Mardi 13 mars 2018

« Les démocraties détruisent tous les leaderships. C’est un grand sujet, ce n’est pas un sujet anecdotique ! »
Nicolas Sarkozy lors d’une conférence à Abu Dhabi

Hier, j’opposais la démocratie allemande à ce que nous vivions en France.

Soyons juste, au regard de l’Histoire l’apport à la démocratie libérale de l’Allemagne n’est pas déterminante.

Le pays qui est à la source de la démocratie libérale moderne est indiscutablement la Grande Bretagne, puis les Etats-Unis ont aussi fait leur part.

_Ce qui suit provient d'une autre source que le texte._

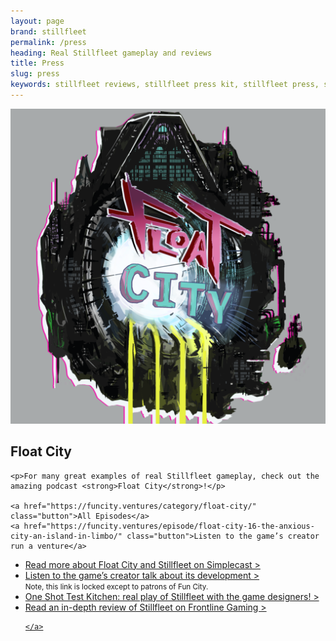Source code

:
 ```yaml
---
layout: page
brand: stillfleet
permalink: /press
heading: Real Stillfleet gameplay and reviews
title: Press
slug: press
keywords: stillfleet reviews, stillfleet press kit, stillfleet press, stillfleet media
---
```


<section class="half-width feature" id="press-float-city">
  <img src="/assets/img/third-party/float-city.png" />

  <article>
    <h2>Float City</h2>

    <p>For many great examples of real Stillfleet gameplay, check out the amazing podcast <strong>Float City</strong>!</p>

    <a href="https://funcity.ventures/category/float-city/" class="button">All Episodes</a>
    <a href="https://funcity.ventures/episode/float-city-16-the-anxious-city-an-island-in-limbo/" class="button">Listen to the game’s creator run a venture</a>
  </article>
</section>

<ul class="button-list">
  <li>
    <a href="https://blog.simplecast.com/fun-city-float-city/" class="external simplecast">
      Read more about Float City and Stillfleet on Simplecast >
    </a>
  </li>
  <li>
    <a href="https://www.patreon.com/posts/float-chatty-15-50370849" class="external patreon">
      Listen to the game’s creator talk about its development >
    </a><br />
    <small>Note, this link is locked except to patrons of Fun City.</small>    
  </li>

  <li>
    <a href="https://anchor.fm/one-shot-test-kitchen/episodes/Episode-23-1---Stillfleet-Gameplay-e1mifud" class="external spotify">
      One Shot Test Kitchen: real play of Stillfleet with the game designers! >
    </a>
  </li>

  <li>
    <a href="https://www.frontlinegaming.org/2020/09/20/stillfleet-an-indie-ttrpg-review/" class="external">
      Read an in-depth review of Stillfleet on Frontline Gaming >
      
    </a>
  </li>
</ul>
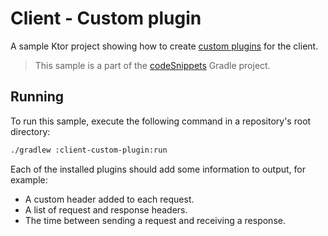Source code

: # Client - Custom plugin

A sample Ktor project showing how to create [custom plugins](https://ktor.io/docs/client-custom-plugins.html) for the client.
> This sample is a part of the [codeSnippets](../../README.md) Gradle project.

## Running

To run this sample, execute the following command in a repository's root directory:

```bash
./gradlew :client-custom-plugin:run
```

Each of the installed plugins should add some information to output, for example:
- A custom header added to each request.
- A list of request and response headers.
- The time between sending a request and receiving a response.
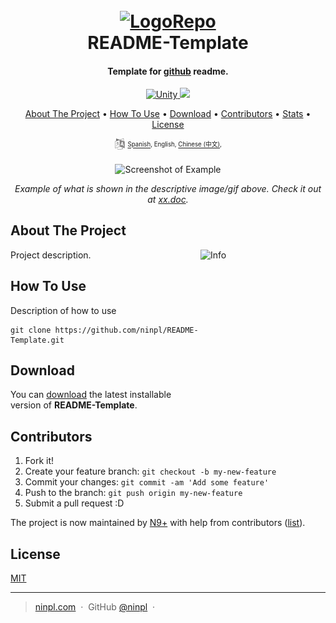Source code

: 
<h1 align="center">
  <br>
  <a href="https://github.com/ninpl/README-Template"><img src="./res/logo.png" alt="LogoRepo" width="100"></a>
  <br>
  README-Template
  <br>
</h1>

<h4 align="center">Template for <a href="https://github.com/ninpl/README-Template" target="_blank">github</a> readme.</h4>

<p align="center">
  <a href="https://unity.com/">
    <img src="https://img.shields.io/badge/Unity-2019.4%2B-brightgreen"
         alt="Unity">
  </a>
  <a href="https://docs.unity3d.com/2019.4/Documentation/Manual/dotnetProfileSupport.html">
    <img src="https://img.shields.io/badge/.NET-4.x-blue">
  </a>
</p>

<p align="center">
  <a href="#about-the-project">About The Project</a> •
  <a href="#how-to-use">How To Use</a> •
  <a href="#download">Download</a> •
  <a href="#contributors">Contributors</a> •
  <a href="#colaboradores">Stats</a> •
  <a href="#license">License</a>
</p>
<p align="center">
<sup>
      <img src="./res/idioma.png" width="18" height="18">
      <sup>
            <a href="./README.md">Spanish</a>,
            English,
            <a href="./README.md">Chinese (中文)</a>,
      </sup>
</sup>
</p>

<p align="center"><img src="./res/fondo.png" width=600 alt="Screenshot of Example"></p>

<p align="center"><em>Example of what is shown in the descriptive image/gif above. Check it out at <a href="https://github.com/ninpl/README-Template">xx.doc</a>.</em></p>

## About The Project

<img src="./res/info.png" align="right"
     alt="Info" width="200" height="320">
     
Project description.

## How To Use

Description of how to use

```
git clone https://github.com/ninpl/README-Template.git
```
  
## Download

You can [download](https://github.com/ninpl/README-Template/releases) the latest installable version of **README-Template**.
  
## Contributors

1. Fork it!
2. Create your feature branch: `git checkout -b my-new-feature`
3. Commit your changes: `git commit -am 'Add some feature'`
4. Push to the branch: `git push origin my-new-feature`
5. Submit a pull request :D

The project is now maintained by [N9+](https://github.com/ninpl) with help from contributors ([list](https://github.com/ninpl/README-Template/graphs/contributors)).

<!--

| [<img src="https://avatars3.githubusercontent.com/u/7427480?s=460&u=6c19110c744836fd6265dd1b4781e6ddd22dd20a&v=4" width="100px;"/><br /><sub><b>N9+</b></sub>](https://ninpl.com)<br />  |  |  |  |  | | |
| :-----------------------------------------------------------------------------------------------------------------------------------------------------------------: | :-----------------------------------------------------------------------------------------------------------------------------------------------------------------------: | :-------------------------------------------------------------------------------------------------------------------------------------------------------------------: | :-------------------------------------------------------------------------------------------------------------------------------------------------------------: | :------------------------------------------------------------------------------------------------------------------------------------------------------------: | :---------------------------------------------------------------------------------------------------------------------------------------------------------------------------: | :-----------------------------------------------------------------------------------------------------------------------------------------------------------: |


## Stats

![Alt](https://repobeats.axiom.co/api/embed/20fb653bc451e48b62a381f653659af4a04816af.svg "Repobeats analytics image")

-->

## License
[MIT](https://github.com/ninpl/README-Template/blob/master/LICENSE)

---

> [ninpl.com](https://ninpl.com) &nbsp;&middot;&nbsp;
> GitHub [@ninpl](https://github.com/ninpl) &nbsp;&middot;&nbsp;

La France a également joué son rôle mais beaucoup plus par la parole, les concepts, les déclarations, les idées que par la froide réalité des faits.

Si on remonte à 1780, jamais ni aux Etats-Unis, ni en Grande Bretagne, il n’y a eu le régime de terreur de la Convention, ni un Napoléon Ier, ni un Napoléon III, ni un Charles X, ni bien sûr un Pétain. Et aujourd’hui encore notre système démocratique est largement inachevé : manquant de contre-pouvoir, beaucoup trop centré sur le Président et sa cour de l’Elysée.

Mais si on parle de L’Allemagne : Avant 1945, la démocratie est inexistante et, lors de la petite période de la République de Weimar, vacillante et surtout conduisant au mal absolu.

La démocratie allemande actuelle a été imposée par les alliés et notamment les Etats-Unis. Mais depuis, ayant appris de leur terrible Histoire, les allemands ont peu à peu construit un système démocratique assez exemplaire, en tout cas beaucoup plus que le système français où il y en a encore qui discute de l’intérêt du non cumul des mandats ou de la limitation du nombre de mandats successifs…

Mais pour toujours parler de la démocratie, j’ai lu des articles qui relataient des propos de l’ancien Président de la République, qui puisant dans son expérience accepte des emplois de conférencier dans le monde.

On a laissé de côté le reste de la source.